## WORK INSTRUCTION
Could you filter the records below down to the lines that include the word "sklearn"?

## Stored data
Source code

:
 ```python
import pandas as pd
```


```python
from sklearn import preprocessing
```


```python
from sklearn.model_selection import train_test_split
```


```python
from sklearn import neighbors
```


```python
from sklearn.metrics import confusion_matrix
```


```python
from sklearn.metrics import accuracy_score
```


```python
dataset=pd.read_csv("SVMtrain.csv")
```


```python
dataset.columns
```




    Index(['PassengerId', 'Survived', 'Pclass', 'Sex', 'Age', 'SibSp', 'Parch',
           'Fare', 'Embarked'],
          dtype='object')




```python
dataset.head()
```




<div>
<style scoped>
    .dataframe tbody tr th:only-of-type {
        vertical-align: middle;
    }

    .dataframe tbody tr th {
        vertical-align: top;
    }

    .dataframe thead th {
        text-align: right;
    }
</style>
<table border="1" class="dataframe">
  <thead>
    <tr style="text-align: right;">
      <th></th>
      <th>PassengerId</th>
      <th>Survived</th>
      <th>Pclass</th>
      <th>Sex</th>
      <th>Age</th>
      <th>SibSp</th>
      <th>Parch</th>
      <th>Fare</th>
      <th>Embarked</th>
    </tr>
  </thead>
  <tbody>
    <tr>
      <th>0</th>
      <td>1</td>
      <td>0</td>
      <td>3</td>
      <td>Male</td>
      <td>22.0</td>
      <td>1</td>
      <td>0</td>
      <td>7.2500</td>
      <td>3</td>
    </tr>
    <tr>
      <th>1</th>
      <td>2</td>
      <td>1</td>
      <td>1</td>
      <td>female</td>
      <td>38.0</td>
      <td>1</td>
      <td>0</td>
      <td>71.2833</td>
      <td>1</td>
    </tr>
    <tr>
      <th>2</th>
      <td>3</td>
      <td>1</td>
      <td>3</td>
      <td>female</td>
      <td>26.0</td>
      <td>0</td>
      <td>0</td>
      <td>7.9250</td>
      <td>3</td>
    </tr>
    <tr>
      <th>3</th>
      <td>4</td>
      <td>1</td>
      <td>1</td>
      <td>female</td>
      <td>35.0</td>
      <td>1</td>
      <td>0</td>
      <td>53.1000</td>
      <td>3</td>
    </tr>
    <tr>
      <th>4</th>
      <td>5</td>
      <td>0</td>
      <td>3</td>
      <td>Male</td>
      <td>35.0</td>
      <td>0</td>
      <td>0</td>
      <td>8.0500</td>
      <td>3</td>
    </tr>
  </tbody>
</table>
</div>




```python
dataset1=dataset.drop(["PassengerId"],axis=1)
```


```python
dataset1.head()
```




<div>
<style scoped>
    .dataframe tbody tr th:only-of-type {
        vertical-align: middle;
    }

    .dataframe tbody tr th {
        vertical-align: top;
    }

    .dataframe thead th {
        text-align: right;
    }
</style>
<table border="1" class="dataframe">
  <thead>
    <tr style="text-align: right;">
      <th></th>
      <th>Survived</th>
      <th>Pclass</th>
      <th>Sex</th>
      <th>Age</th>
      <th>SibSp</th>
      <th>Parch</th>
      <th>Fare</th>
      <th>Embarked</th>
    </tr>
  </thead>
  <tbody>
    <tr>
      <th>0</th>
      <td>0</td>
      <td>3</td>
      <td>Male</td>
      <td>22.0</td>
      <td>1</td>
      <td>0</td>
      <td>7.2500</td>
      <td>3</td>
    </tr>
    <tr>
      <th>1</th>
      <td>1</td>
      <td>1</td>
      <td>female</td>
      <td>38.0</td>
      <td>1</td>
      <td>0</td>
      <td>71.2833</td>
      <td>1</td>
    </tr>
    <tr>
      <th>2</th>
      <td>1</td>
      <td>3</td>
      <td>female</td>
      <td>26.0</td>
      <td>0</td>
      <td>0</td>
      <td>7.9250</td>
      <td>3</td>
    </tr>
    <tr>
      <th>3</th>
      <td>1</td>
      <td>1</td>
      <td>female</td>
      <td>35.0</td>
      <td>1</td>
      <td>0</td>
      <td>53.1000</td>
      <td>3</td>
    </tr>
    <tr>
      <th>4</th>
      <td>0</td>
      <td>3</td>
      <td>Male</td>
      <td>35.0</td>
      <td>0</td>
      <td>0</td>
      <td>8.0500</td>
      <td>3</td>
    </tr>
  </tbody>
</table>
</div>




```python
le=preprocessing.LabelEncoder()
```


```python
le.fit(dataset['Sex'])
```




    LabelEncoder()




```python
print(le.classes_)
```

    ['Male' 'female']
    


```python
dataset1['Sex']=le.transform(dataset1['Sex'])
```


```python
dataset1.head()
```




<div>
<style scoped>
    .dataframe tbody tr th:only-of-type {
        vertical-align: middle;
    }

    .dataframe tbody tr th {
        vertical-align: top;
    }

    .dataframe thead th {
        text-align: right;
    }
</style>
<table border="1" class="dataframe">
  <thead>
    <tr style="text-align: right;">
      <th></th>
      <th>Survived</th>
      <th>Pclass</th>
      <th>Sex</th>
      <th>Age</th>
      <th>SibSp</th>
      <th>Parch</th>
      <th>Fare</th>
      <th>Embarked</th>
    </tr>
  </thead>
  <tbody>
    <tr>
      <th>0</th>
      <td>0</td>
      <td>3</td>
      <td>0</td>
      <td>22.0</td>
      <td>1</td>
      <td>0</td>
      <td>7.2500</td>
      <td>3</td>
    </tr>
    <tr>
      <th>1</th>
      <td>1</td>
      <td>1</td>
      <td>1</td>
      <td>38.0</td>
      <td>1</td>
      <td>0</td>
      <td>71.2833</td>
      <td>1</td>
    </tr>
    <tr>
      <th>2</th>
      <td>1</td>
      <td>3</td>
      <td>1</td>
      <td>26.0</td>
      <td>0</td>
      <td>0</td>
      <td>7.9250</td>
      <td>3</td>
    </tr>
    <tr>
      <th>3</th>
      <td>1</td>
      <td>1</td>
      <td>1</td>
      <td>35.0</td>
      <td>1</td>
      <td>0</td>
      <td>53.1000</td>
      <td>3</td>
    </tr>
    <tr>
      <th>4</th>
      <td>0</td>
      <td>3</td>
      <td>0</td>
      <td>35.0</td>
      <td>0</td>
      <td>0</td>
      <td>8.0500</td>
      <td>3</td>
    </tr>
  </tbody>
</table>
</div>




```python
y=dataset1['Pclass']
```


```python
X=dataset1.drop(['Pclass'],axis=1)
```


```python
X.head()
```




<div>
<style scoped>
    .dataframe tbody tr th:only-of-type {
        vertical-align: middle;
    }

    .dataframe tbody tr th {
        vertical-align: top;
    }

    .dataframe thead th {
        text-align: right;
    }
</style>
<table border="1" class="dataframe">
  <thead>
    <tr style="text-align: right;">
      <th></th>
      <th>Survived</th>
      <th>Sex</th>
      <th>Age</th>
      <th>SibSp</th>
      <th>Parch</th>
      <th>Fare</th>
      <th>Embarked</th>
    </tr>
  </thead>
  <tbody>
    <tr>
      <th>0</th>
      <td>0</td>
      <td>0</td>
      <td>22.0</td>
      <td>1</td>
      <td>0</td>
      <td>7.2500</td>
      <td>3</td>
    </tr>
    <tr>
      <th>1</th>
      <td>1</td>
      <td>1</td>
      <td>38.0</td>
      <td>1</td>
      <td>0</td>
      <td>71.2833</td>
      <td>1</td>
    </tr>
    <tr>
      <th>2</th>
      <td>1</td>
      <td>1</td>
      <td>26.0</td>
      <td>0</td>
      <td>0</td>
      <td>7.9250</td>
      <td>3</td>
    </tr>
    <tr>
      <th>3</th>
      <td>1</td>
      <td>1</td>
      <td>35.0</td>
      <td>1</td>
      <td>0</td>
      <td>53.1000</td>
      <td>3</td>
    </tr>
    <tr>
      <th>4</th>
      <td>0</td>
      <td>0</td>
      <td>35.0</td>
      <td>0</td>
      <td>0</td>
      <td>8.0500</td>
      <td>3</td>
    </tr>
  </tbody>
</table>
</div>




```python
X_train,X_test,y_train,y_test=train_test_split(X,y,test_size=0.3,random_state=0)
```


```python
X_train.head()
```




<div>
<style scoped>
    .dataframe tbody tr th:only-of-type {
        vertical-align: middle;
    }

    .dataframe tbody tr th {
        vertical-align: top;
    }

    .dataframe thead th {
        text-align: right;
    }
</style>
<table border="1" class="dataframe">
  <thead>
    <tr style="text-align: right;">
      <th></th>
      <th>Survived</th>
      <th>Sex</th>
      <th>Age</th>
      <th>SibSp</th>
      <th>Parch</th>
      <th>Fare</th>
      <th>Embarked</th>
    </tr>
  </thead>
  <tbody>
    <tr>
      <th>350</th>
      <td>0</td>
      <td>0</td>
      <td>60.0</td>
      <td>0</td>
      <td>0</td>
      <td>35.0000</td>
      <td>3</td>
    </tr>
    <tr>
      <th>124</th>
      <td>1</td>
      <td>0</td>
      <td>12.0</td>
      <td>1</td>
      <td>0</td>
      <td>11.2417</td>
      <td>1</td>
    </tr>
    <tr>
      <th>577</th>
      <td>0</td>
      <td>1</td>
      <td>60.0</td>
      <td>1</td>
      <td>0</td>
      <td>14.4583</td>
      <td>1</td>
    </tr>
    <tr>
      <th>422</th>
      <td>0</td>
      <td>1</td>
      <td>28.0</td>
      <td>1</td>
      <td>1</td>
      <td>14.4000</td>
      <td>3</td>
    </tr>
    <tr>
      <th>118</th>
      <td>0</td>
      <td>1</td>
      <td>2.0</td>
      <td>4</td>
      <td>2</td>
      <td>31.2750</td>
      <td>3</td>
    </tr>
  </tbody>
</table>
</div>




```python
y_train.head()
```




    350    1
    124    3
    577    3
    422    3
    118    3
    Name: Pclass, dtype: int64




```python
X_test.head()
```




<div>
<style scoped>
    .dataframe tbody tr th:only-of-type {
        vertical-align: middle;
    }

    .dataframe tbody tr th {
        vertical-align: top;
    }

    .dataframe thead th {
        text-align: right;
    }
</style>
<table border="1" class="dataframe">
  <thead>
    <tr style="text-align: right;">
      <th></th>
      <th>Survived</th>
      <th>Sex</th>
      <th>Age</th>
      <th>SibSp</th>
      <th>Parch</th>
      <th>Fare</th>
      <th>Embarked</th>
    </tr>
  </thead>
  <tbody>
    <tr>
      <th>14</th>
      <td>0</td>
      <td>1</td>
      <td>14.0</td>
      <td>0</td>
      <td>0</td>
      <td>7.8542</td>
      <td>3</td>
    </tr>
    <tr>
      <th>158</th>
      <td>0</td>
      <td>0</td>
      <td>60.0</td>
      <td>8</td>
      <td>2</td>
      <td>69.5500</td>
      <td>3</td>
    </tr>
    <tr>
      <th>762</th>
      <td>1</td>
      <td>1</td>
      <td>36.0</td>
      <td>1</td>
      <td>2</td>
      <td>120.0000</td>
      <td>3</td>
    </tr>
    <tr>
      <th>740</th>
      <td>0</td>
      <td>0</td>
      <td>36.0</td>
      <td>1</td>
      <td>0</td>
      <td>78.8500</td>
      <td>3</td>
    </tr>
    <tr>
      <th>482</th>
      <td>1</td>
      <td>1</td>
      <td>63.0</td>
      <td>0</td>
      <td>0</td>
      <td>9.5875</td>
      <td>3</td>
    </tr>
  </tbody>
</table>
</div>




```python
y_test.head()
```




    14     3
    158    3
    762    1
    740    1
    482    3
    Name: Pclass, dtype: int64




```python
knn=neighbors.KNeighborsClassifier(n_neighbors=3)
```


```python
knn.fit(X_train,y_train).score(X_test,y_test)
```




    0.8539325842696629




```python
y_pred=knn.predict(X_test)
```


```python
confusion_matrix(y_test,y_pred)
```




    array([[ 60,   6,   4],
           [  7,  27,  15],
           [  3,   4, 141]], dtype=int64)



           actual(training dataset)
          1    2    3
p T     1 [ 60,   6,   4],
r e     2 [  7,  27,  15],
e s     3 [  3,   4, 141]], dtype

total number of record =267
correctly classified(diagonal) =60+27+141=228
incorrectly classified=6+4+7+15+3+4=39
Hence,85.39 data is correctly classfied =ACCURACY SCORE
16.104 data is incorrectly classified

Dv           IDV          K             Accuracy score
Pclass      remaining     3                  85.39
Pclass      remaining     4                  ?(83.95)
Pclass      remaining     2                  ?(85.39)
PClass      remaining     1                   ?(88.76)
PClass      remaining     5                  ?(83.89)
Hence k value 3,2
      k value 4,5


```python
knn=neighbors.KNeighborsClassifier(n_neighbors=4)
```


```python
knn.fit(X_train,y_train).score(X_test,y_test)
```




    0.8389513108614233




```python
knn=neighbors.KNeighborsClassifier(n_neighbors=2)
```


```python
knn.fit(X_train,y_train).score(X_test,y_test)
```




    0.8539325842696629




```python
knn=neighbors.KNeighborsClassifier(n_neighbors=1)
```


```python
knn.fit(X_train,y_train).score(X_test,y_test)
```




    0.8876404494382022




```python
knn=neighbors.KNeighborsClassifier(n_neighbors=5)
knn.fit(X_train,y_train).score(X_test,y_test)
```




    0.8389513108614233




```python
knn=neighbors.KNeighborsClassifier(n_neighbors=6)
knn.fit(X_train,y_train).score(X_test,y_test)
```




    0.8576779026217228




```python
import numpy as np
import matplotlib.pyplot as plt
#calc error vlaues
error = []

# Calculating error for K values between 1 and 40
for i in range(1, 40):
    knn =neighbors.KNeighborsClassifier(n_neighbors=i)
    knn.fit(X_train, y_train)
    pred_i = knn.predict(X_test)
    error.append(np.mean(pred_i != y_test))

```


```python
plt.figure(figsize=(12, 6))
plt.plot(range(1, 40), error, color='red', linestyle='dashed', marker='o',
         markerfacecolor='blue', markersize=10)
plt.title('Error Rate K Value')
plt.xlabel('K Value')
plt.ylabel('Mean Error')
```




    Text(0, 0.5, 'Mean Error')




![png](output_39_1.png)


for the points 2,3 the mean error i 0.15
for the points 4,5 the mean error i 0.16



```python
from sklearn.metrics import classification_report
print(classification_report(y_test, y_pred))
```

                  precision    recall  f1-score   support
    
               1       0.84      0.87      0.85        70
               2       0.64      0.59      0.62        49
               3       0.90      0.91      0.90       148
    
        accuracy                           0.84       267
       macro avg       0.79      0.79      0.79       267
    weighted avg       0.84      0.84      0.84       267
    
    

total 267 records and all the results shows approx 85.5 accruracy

## EXERCISE OUTPUT
from sklearn import preprocessing
from sklearn.model_selection import train_test_split
from sklearn import neighbors
from sklearn.metrics import confusion_matrix
from sklearn.metrics import accuracy_score
from sklearn.metrics import classification_report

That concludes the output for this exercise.